Die ersten Filmminuten von "Sophie Scholl - Die letzten Tage" wirken sehr vertraut. Die Vervielfältigung von Flugblättern der Weißen Rose im Keller, das Verteilen der Schriften durch Sophie und Hans Scholl in der Münchner Universität, dann die Festnahme durch die Gestapo: Teile von Marc Rothemunds viel gelobtem neuen Film ähneln stark Michael Verhoevens "Die Weiße Rose" aus den Achtzigern. Sie erzählen dieselbe Geschichte, setzten aber unterschiedliche Schwerpunkte.

Rothemund bekam auf der diesjährigen Berlinale den Silbernen Bären für die beste Regie, Julia Jentsch wurde für ihre Darstellung der Sophie Scholl als beste Schauspielerin ausgezeichnet. Sie zeigt eine junge lebensfrohe Frau die zu Schlagern aus dem Radio singt, gerne feiert und dennoch bereit ist, das Leben im Widerstand gegen das Hitler-Regime zu riskieren. Die ständig fürchtet erwischt zu werden und die Wahrheit höher hängt als das eigene Leben. Jentsch spielt gefühlsbetont und macht die Wandlung der 21-Jährigen in ihren sechs letzten Tagen deutlich.
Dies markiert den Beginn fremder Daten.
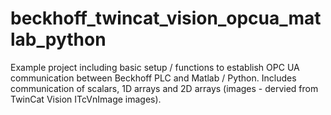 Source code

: # beckhoff_twincat_vision_opcua_matlab_python
Example project including basic setup / functions to establish OPC UA communication between Beckhoff PLC and Matlab / Python. Includes communication of scalars, 1D arrays and 2D arrays (images - dervied from TwinCat Vision ITcVnImage images).
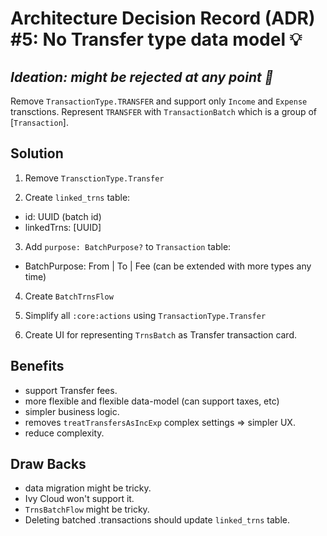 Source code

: # Architecture Decision Record (ADR) #5: No Transfer type data model 💡

## _Ideation: might be rejected at any point 🔴_

Remove `TransactionType.TRANSFER` and support only `Income` and `Expense` transctions. Represent `TRANSFER` with `TransactionBatch` which is a group of [`Transaction`].

## Solution

1) Remove `TransctionType.Transfer`

2) Create `linked_trns` table:
- id: UUID (batch id)
- linkedTrns: [UUID]

3) Add `purpose: BatchPurpose?` to `Transaction` table:
- BatchPurpose: From | To | Fee (can be extended with more types any time) 

4) Create `BatchTrnsFlow`

5) Simplify all `:core:actions` using `TransactionType.Transfer`

6) Create UI for representing `TrnsBatch` as Transfer transaction card.


## Benefits
- support Transfer fees.
- more flexible and flexible data-model (can support taxes, etc)
- simpler business logic.
- removes `treatTransfersAsIncExp` complex settings => simpler UX.
- reduce complexity.

## Draw Backs
- data migration might be tricky.
- Ivy Cloud won't support it.
- `TrnsBatchFlow` might be tricky.
- Deleting batched .transactions should update `linked_trns` table. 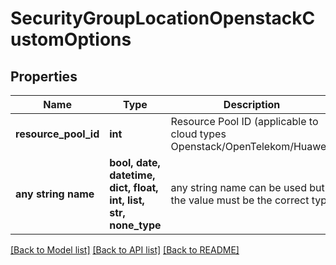 # SecurityGroupLocationOpenstackCustomOptions


## Properties
Name | Type | Description | Notes
------------ | ------------- | ------------- | -------------
**resource_pool_id** | **int** | Resource Pool ID (applicable to cloud types Openstack/OpenTelekom/Huawei) | [optional] 
**any string name** | **bool, date, datetime, dict, float, int, list, str, none_type** | any string name can be used but the value must be the correct type | [optional]

[[Back to Model list]](../README.md#documentation-for-models) [[Back to API list]](../README.md#documentation-for-api-endpoints) [[Back to README]](../README.md)


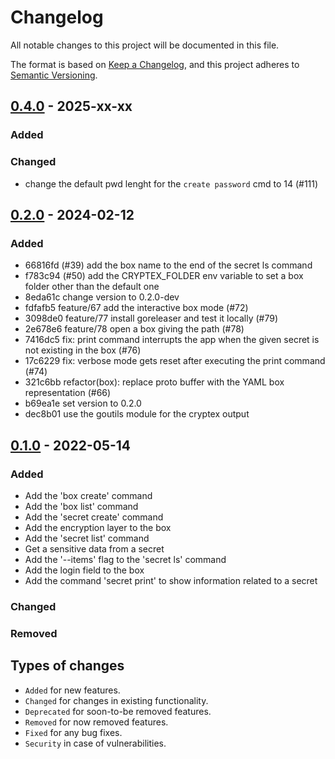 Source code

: # Changelog
All notable changes to this project will be documented in this file.

The format is based on [Keep a Changelog](https://keepachangelog.com/en/1.0.0/),
and this project adheres to [Semantic Versioning](https://semver.org/spec/v2.0.0.html).

## [0.4.0](https://github.com/mas2020-golang/raptor/releases/tag/v0.4.0) - 2025-xx-xx

### Added

### Changed

- change the default pwd lenght for the `create password` cmd to 14 (#111)

## [0.2.0](https://github.com/mas2020-golang/raptor/releases/tag/v0.2.0) - 2024-02-12

### Added

- 66816fd (#39) add the box name to the end of the secret ls command
- f783c94 (#50) add the CRYPTEX_FOLDER env variable to set a box folder other than the default one
- 8eda61c change version to 0.2.0-dev
- fdfafb5 feature/67 add the interactive box mode (#72)
- 3098de0 feature/77 install goreleaser and test it locally (#79)
- 2e678e6 feature/78 open a box giving the path (#78)
- 7416dc5 fix: print command interrupts the app when the given secret is not existing in the box (#76)
- 17c6229 fix: verbose mode gets reset after executing the print command (#74)
- 321c6bb refactor(box): replace proto buffer with the YAML box representation (#66)
- b69ea1e set version to 0.2.0
- dec8b01 use the goutils module for the cryptex output

## [0.1.0](https://github.com/mas2020-golang/raptor/releases/tag/v0.1.0-rc.1) - 2022-05-14

### Added
- Add the 'box create' command
- Add the 'box list' command
- Add the 'secret create' command
- Add the encryption layer to the box
- Add the 'secret list' command
- Get a sensitive data from a secret
- Add the '--items' flag to the 'secret ls' command
- Add the login field to the box
- Add the command 'secret print' to show information related to a secret

### Changed

### Removed

## Types of changes
- `Added` for new features.
- `Changed` for changes in existing functionality.
- `Deprecated` for soon-to-be removed features.
- `Removed` for now removed features.
- `Fixed` for any bug fixes.
- `Security` in case of vulnerabilities.

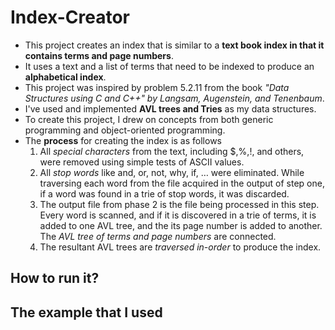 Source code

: # Index-Creator

+ This project creates an index that is similar to a **text book index in that it contains terms and page numbers**. 
+ It uses a text and a list of terms that need to be indexed to produce an **alphabetical index**.
+ This project was inspired by problem 5.2.11 from the book *"Data Structures using C and C++" by Langsam, Augenstein, and Tenenbaum*. 
+ I've used and implemented **AVL trees and Tries** as my data structures.
+ To create this project, I drew on concepts from both generic programming and object-oriented programming. 
+ The **process** for creating the index is as follows 
    1. All *special characters* from the text, including $,%,!, and others, were removed using simple tests of ASCII values.
    2. All *stop words* like and, or, not, why, if, … were eliminated. While traversing each word from the file acquired in the output of step one, if a word was found in a trie of stop words, it was discarded.
    3. The output file from phase 2 is the file being processed in this step. Every word is scanned, and if it is discovered in a trie of terms, it is added to one AVL tree, and the its page number is added to another. The *AVL tree of terms and page numbers* are connected.
    4. The resultant AVL trees are *traversed in-order* to produce the index.  

## How to run it?

## The example that I used
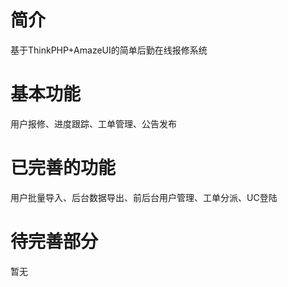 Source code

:# 简介
基于ThinkPHP+AmazeUI的简单后勤在线报修系统

# 基本功能
用户报修、进度跟踪、工单管理、公告发布

# 已完善的功能
用户批量导入、后台数据导出、前后台用户管理、工单分派、UC登陆

# 待完善部分
暂无
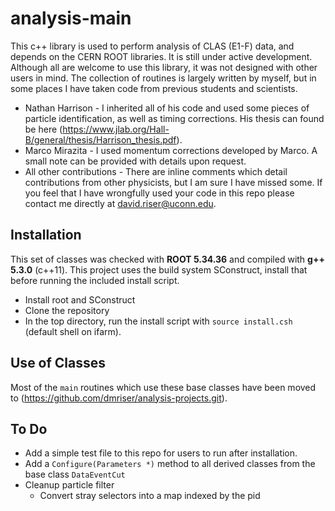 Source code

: # analysis-main 

This c++ library is used to perform analysis of CLAS (E1-F) data, and depends on the CERN ROOT libraries.  It is still under active development. Although all are welcome to use this library, it was not designed with other users in mind.  The collection of routines is largely written by myself, but in some places I have taken code from previous students and scientists.

- Nathan Harrison - I inherited all of his code and used some pieces of particle identification, as well as timing corrections.  His thesis can found be here (https://www.jlab.org/Hall-B/general/thesis/Harrison_thesis.pdf).
- Marco Mirazita - I used momentum corrections developed by Marco.  A small note can be provided with details upon request.
- All other contributions - There are inline comments which detail contributions from other physicists, but I am sure I have missed some.  If you feel that I have wrongfully used your code in this repo please contact me directly at david.riser@uconn.edu.        

## Installation 
This set of classes was checked with **ROOT 5.34.36** and compiled with **g++ 5.3.0** (c++11).  This project uses the build system SConstruct, install that before running the included install script.

- Install root and SConstruct 
- Clone the repository 
- In the top directory, run the install script with `source install.csh` (default shell on ifarm).

## Use of Classes 
Most of the `main` routines which use these base classes have been moved to (https://github.com/dmriser/analysis-projects.git).  

## To Do
- Add a simple test file to this repo for users to run after installation.
- Add a `Configure(Parameters *)` method to all derived classes from the base class `DataEventCut`
- Cleanup particle filter 
  - Convert stray selectors into a map indexed by the pid




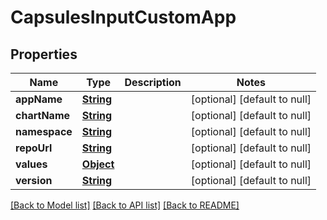 # CapsulesInputCustomApp
## Properties

Name | Type | Description | Notes
------------ | ------------- | ------------- | -------------
**appName** | [**String**](string.md) |  | [optional] [default to null]
**chartName** | [**String**](string.md) |  | [optional] [default to null]
**namespace** | [**String**](string.md) |  | [optional] [default to null]
**repoUrl** | [**String**](string.md) |  | [optional] [default to null]
**values** | [**Object**](.md) |  | [optional] [default to null]
**version** | [**String**](string.md) |  | [optional] [default to null]

[[Back to Model list]](../README.md#documentation-for-models) [[Back to API list]](../README.md#documentation-for-api-endpoints) [[Back to README]](../README.md)

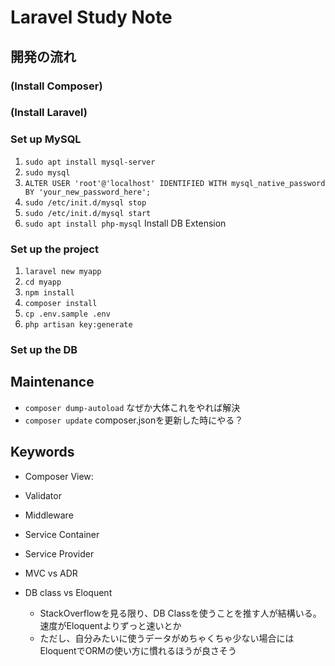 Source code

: # Laravel Study Note

## 開発の流れ


### (Install Composer)

### (Install Laravel)

### Set up MySQL

1. `sudo apt install mysql-server`
1. `sudo mysql`
1. `ALTER USER 'root'@'localhost' IDENTIFIED WITH mysql_native_password BY 'your_new_password_here';`
1. `sudo /etc/init.d/mysql stop`
1. `sudo /etc/init.d/mysql start`
1. `sudo apt install php-mysql` Install DB Extension


### Set up the project

1. `laravel new myapp`
1. `cd myapp`
1. `npm install`
1. `composer install`
1. `cp .env.sample .env`
1. `php artisan key:generate`

### Set up the DB


## Maintenance

- `composer dump-autoload` なぜか大体これをやれば解決
- `composer update` composer.jsonを更新した時にやる？


## Keywords

- Composer View:

- Validator

- Middleware

- Service Container


- Service Provider


- MVC vs ADR

- DB class vs Eloquent

    - StackOverflowを見る限り、DB Classを使うことを推す人が結構いる。速度がEloquentよりずっと速いとか
    - ただし、自分みたいに使うデータがめちゃくちゃ少ない場合にはEloquentでORMの使い方に慣れるほうが良さそう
Lebensgefährlicher Einsatz

Wie die Nazis mit Staatsfeinden umgingen, wusste Sophie Scholl ganz genau. Die sechs Flugblätter der Weißen Rose hatten unter anderem von Massenmord in Konzentrationslagern und dem Euthanasieprogramm der Nationalsozialisten berichtet. Darauf stand Hochverrat, Wehrkraftzersetzung und eine lange Liste weiterer Straftaten. Die Arbeit der Weißen Rose war gefährlich, lebensgefährlich.

Besonders das Verteilen der Flugblätter. Sophie und Hans Scholl (Fabian Hinrichs) legen gemeinsam an der Universität ihre Schriften aus. Sie müssen schnell und heimlich arbeiten, doch aus lauter Übermut wirft Sophie einen Stapel Papier von einer Empore hinunter, direkt vor die Füße ihrer Kommilitonen. Das wird ihnen zum Verhängnis: ein Hausmeister beobachtet und denunziert sie. Die Gestapo holt die Geschwister ab.

Auf Basis von echten Verhörprotokollen

Von diesem Punkt an bleibt die Kamera bei Sophie. Das macht den Unterschied zu "Die Weiße Rose" aus. Wie es den anderen Mitgliedern der Widerstandsgruppe ergeht, erfährt man nur aus kurzen Bemerkungen der Geheimpolizisten. Sophie wird von dem Verhörspezialisten Robert Mohr (Alexander Held) befragt. Rothemund und Drehbuchautor Fred Breinersdorfer nutzten die echten Verhörprotokolle, die bis zum Mauerfall in der DDR lagerten und die bislang für keinen Film verwendet wurden. Mit dem Verhör, zweifellos der Höhepunkt von "Sophie Scholl - Die letzten Tage", schlägt die Stunde von Julia Jentsch. Die 26-Jährige, Ensemblemitglied der Münchner Kammerspiele, zeigt hier ihr ganzes Können.

Zunächst leugnet Sophie alle Vorwürfe. Sie habe aus jugendlichem Übermut die Flugblätter von der Empore geworfen ohne zu wissen, was deren Inhalt sei. Mit einer Mischung aus jugendlichem Charme und gespielter Ahnungslosigkeit wickelt sie den Gestapo-Mann Mohr um den Finger. Mohr glaubt ihr, doch dann taucht belastendes Beweismaterial auf. Sophie nimmt nun alle Schuld auf sich. Drei Tage lang wird die Studentin immer wieder verhört, und das verbale Duell gewinnt mehr und mehr an Dramatik und Spannung.

Moral versus Propaganda

Es kommt zu einem Rollentausch: Scholl klagt den Verhörspezialisten an. Die Humanistin fordert Menschlichkeit und Moral. Mohr versteckt sich hinter nationalsozialistischer Propaganda, weicht ihr aus. Dennoch versucht er seine Gefangene vor dem bitteren Ende zu retten. Er fordert Sophie auf, ihre Tat zu bereuen und die Verantwortung auf Hans abzuwälzen - vergeblich.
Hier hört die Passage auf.